DATA FOR THIS EXERCISE: Begin

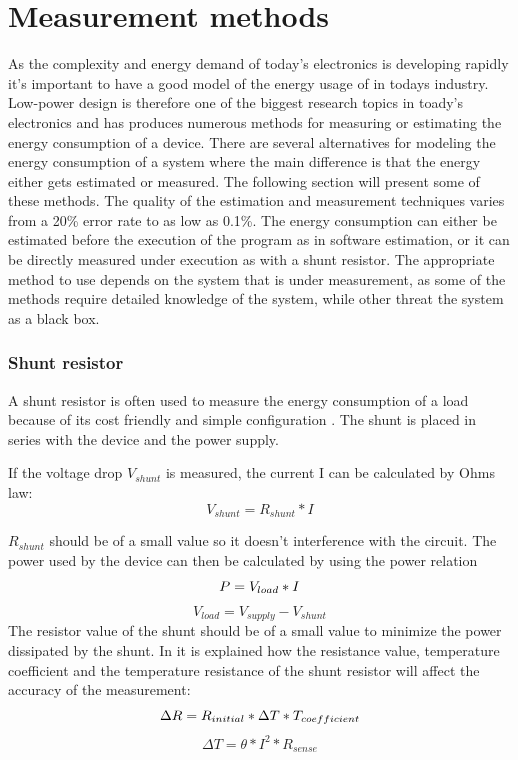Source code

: \section{Measurement methods}
As the complexity and energy demand of today's electronics is developing rapidly it's  important to have a good model of the energy usage of in todays industry. Low-power design is therefore one of the biggest research topics in toady's electronics and has produces numerous methods for measuring or estimating the energy consumption of a device. There are several alternatives for modeling the energy consumption of a system where the main difference is that the energy either gets estimated or measured. The following section will present some of these methods. The quality of the estimation and measurement techniques varies from a 20\% error rate to as low as 0.1\%.  The energy consumption can either be estimated before the execution of the program as in software estimation, or it can be directly measured under execution as with a shunt resistor. The appropriate method to use depends on the system that is under measurement, as some of the methods require detailed knowledge of the system, while other threat the system as a black box.
\subsubsection{Shunt resistor}
A shunt resistor is often used to measure the energy consumption of a load because of its cost friendly and simple configuration \cite{Intersil} \cite{Infineon} \cite{Vishay}. The shunt is placed in series with the device and the power supply.

If the voltage drop $V_{shunt}$ is measured, the current I can be calculated by Ohms law:\begin{equation}
V_{shunt}=R_{shunt}*I
\end{equation}

$R_{shunt}$ should be of a small value so it doesn't interference with the circuit. The power used by the device can then be calculated by using the power relation \begin{equation}
P=V_{load}*I \\
\end{equation}
\begin{equation}
V_{load}= V_{supply}-V_{shunt}
\end{equation}
\newline The resistor value of the shunt should be of a small value to minimize the power dissipated by the shunt. In \cite{Intersil} it is explained how the resistance value, temperature coefficient and the temperature resistance of the shunt resistor will affect the accuracy of the measurement:
\begin{equation}
\Delta R= R_{initial}* \Delta T * T_{coefficient}\\
\label{rchange}
\end{equation}
\begin{equation}
 \Delta T = \theta * I^{2}*R_{sense}
\end{equation}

DATA FOR THIS EXERCISE: End

- **TASK PROMPT**: Return the material exactly as written, except for any pictures it holds.

- **WRITTEN RESPONSE**:
Source code

: \section{Measurement methods}
As the complexity and energy demand of today's electronics is developing rapidly it's  important to have a good model of the energy usage of in todays industry. Low-power design is therefore one of the biggest research topics in toady's electronics and has produces numerous methods for measuring or estimating the energy consumption of a device. There are several alternatives for modeling the energy consumption of a system where the main difference is that the energy either gets estimated or measured. The following section will present some of these methods. The quality of the estimation and measurement techniques varies from a 20\% error rate to as low as 0.1\%.  The energy consumption can either be estimated before the execution of the program as in software estimation, or it can be directly measured under execution as with a shunt resistor. The appropriate method to use depends on the system that is under measurement, as some of the methods require detailed knowledge of the system, while other threat the system as a black box.
\subsubsection{Shunt resistor}
A shunt resistor is often used to measure the energy consumption of a load because of its cost friendly and simple configuration \cite{Intersil} \cite{Infineon} \cite{Vishay}. The shunt is placed in series with the device and the power supply.

If the voltage drop $V_{shunt}$ is measured, the current I can be calculated by Ohms law:\begin{equation}
V_{shunt}=R_{shunt}*I
\end{equation}

$R_{shunt}$ should be of a small value so it doesn't interference with the circuit. The power used by the device can then be calculated by using the power relation \begin{equation}
P=V_{load}*I \\
\end{equation}
\begin{equation}
V_{load}= V_{supply}-V_{shunt}
\end{equation}
\newline The resistor value of the shunt should be of a small value to minimize the power dissipated by the shunt. In \cite{Intersil} it is explained how the resistance value, temperature coefficient and the temperature resistance of the shunt resistor will affect the accuracy of the measurement:
\begin{equation}
\Delta R= R_{initial}* \Delta T * T_{coefficient}\\
\label{rchange}
\end{equation}
\begin{equation}
 \Delta T = \theta * I^{2}*R_{sense}
\end{equation}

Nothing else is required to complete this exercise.